When I was younger I was obsessed with the news (yes, really). It was when news time was at 8pm (not 7pm yet – can you tell my age?) I remember the 1994 elections and creating a poster on the new South Africa and all the different political parties for school for pure entertainment and for my own interest – side note: I didn’t even live in South Africa… second side note: I now understand why I was bullied. I do not think at the time I fully understood why it was such a big deal; I thought it was amazing that a new country could be created just like that! Years…many many many years later and I refuse to watch news. I refuse to read it (in fact I only read business news for work purposes) but cannot watch or read the general news because of the negativity. Because it only focuses on what is going wrong (and yes, I know there are many things going wrong) but once in a while, just to keep hope alive and give us all motivation, it would be great to focus on what is going right. On the people who (and I had the fortune of meeting a few) are selflessly trying to change one person’s world at a time.
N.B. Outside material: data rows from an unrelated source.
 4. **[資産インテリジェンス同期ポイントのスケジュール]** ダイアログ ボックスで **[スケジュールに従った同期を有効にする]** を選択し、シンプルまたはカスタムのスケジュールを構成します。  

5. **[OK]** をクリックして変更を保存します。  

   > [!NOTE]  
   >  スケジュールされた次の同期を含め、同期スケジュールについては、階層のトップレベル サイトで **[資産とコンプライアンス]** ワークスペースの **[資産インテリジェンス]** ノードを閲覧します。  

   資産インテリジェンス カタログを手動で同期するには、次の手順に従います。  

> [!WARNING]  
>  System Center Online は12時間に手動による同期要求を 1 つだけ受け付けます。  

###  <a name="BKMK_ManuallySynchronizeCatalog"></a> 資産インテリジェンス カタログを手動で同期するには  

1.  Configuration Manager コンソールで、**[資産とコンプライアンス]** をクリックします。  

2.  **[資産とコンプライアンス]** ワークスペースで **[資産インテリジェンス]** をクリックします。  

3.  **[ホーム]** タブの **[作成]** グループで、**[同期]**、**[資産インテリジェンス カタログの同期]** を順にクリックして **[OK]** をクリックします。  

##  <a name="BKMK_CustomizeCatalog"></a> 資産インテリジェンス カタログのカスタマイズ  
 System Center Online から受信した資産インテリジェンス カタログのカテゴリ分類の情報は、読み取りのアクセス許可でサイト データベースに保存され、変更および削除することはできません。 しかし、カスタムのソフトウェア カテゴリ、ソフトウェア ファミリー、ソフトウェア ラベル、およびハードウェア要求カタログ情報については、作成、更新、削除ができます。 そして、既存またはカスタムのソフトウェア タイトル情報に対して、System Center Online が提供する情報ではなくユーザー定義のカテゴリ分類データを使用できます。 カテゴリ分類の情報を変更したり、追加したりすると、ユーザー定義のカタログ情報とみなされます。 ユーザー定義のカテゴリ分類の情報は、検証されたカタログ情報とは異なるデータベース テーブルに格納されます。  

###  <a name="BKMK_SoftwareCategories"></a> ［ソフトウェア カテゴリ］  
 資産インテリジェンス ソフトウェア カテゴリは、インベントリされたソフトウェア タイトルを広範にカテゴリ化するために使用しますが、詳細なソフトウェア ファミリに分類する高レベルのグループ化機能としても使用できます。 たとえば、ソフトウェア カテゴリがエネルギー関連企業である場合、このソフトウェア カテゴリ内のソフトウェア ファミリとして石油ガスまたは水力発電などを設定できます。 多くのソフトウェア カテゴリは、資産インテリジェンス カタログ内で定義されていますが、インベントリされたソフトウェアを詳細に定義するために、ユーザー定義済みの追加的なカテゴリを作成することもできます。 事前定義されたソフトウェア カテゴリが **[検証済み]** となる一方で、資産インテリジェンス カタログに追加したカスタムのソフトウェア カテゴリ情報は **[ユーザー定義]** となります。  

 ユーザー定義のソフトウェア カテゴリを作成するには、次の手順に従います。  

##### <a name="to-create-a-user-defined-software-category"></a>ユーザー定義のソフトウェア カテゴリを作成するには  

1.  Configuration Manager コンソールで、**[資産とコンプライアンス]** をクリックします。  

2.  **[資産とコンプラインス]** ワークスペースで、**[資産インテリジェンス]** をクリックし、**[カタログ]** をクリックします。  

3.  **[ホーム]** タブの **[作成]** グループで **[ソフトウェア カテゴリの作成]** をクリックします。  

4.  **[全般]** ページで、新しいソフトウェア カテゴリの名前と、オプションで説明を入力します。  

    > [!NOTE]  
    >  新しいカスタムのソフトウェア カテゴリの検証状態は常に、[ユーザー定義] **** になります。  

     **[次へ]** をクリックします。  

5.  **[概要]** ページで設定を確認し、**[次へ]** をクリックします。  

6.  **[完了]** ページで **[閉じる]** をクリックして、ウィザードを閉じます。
These are the people who inspire me to start looking at my world as it is; the good and the bad and search for how I can make a difference in someone’s world (even if the starting point is just making someone smile! – we all have to start somewhere right?)
I still may not want to read the news (yes, I will start again though…tomorrow maybe) but I hope I’ll be able to see past the doom and gloom and find an opportunity to do something different… and instead of saying “I had a conversation with a drug addict,” I’ll be able to say, “I had a conversation with a person who is a drug addict.” Maybe in that way, if I had then looked into her eyes I would have seen the life that she has in her.
As Rumi said, “Respond to every call that excites your spirit.” In this, I know that I may not be able to change the world, and nor in all honesty do I want to, but if I can appreciate the life I do have and the privilege I’ve been given thus far, it may influence another to do the same and in that, we may all end up where we need to be.